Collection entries
>>>

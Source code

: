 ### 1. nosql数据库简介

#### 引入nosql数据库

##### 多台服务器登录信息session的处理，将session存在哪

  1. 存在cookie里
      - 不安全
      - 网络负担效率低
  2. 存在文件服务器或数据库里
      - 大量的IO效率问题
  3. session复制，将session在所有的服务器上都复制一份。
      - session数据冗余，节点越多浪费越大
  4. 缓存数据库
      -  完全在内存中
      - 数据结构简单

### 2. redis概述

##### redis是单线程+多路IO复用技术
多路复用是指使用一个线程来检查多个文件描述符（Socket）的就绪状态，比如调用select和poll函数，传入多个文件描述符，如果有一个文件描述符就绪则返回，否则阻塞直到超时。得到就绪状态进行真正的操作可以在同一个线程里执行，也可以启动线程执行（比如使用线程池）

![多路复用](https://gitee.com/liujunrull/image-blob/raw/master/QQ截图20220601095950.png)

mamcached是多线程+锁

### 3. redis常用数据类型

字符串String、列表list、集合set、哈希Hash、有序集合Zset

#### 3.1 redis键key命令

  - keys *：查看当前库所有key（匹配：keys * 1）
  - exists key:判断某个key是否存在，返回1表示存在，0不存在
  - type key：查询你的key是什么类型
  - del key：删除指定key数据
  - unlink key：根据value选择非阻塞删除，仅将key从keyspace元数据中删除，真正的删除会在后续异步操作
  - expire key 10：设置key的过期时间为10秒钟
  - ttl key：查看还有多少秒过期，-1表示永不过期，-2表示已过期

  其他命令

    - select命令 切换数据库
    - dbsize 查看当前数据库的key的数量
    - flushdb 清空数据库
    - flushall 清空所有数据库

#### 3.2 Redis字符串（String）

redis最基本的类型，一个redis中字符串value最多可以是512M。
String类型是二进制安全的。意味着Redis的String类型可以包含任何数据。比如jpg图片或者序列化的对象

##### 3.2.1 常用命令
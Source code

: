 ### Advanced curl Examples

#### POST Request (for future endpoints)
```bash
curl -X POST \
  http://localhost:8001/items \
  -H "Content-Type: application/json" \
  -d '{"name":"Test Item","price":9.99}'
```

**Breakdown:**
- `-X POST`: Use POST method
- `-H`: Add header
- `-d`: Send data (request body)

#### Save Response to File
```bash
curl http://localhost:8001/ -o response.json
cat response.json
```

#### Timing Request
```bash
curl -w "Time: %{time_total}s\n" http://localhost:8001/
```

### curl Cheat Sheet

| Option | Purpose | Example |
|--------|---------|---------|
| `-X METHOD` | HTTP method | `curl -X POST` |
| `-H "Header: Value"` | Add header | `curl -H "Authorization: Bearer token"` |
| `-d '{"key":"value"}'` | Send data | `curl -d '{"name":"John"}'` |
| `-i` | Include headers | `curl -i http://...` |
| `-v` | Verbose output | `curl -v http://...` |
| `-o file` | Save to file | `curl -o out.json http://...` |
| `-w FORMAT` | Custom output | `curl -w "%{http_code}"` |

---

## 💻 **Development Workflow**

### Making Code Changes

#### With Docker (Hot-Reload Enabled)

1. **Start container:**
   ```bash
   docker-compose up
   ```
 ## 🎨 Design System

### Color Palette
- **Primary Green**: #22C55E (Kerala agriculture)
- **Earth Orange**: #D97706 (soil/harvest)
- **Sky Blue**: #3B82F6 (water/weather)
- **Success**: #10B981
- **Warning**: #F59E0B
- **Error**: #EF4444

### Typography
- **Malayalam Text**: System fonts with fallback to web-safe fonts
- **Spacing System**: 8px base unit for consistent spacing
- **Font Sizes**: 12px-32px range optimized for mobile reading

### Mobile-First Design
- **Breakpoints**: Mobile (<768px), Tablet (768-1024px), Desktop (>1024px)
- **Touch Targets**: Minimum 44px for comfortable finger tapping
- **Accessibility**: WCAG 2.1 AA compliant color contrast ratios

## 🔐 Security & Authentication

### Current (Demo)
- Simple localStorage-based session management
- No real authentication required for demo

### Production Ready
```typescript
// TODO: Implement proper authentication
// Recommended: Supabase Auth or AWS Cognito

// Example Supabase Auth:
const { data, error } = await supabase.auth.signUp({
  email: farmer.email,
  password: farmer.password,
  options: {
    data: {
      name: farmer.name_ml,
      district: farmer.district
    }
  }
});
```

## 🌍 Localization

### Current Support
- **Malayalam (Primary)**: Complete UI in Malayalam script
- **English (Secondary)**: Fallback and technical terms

<<<

## Assignment
Produce only the lines from the line containing "Advanced curl Examples" through the line containing "Add header |", inclusive of both, exactly as they stand in the entries above.

## Solution
: ### Advanced curl Examples

#### POST Request (for future endpoints)
```bash
curl -X POST \
  http://localhost:8001/items \
  -H "Content-Type: application/json" \
  -d '{"name":"Test Item","price":9.99}'
```

**Breakdown:**
- `-X POST`: Use POST method
- `-H`: Add header
- `-d`: Send data (request body)

#### Save Response to File
```bash
curl http://localhost:8001/ -o response.json
cat response.json
```

#### Timing Request
```bash
curl -w "Time: %{time_total}s\n" http://localhost:8001/
```

### curl Cheat Sheet

| Option | Purpose | Example |
|--------|---------|---------|
| `-X METHOD` | HTTP method | `curl -X POST` |
| `-H "Header: Value"` | Add header | `curl -H "Authorization: Bearer token"` |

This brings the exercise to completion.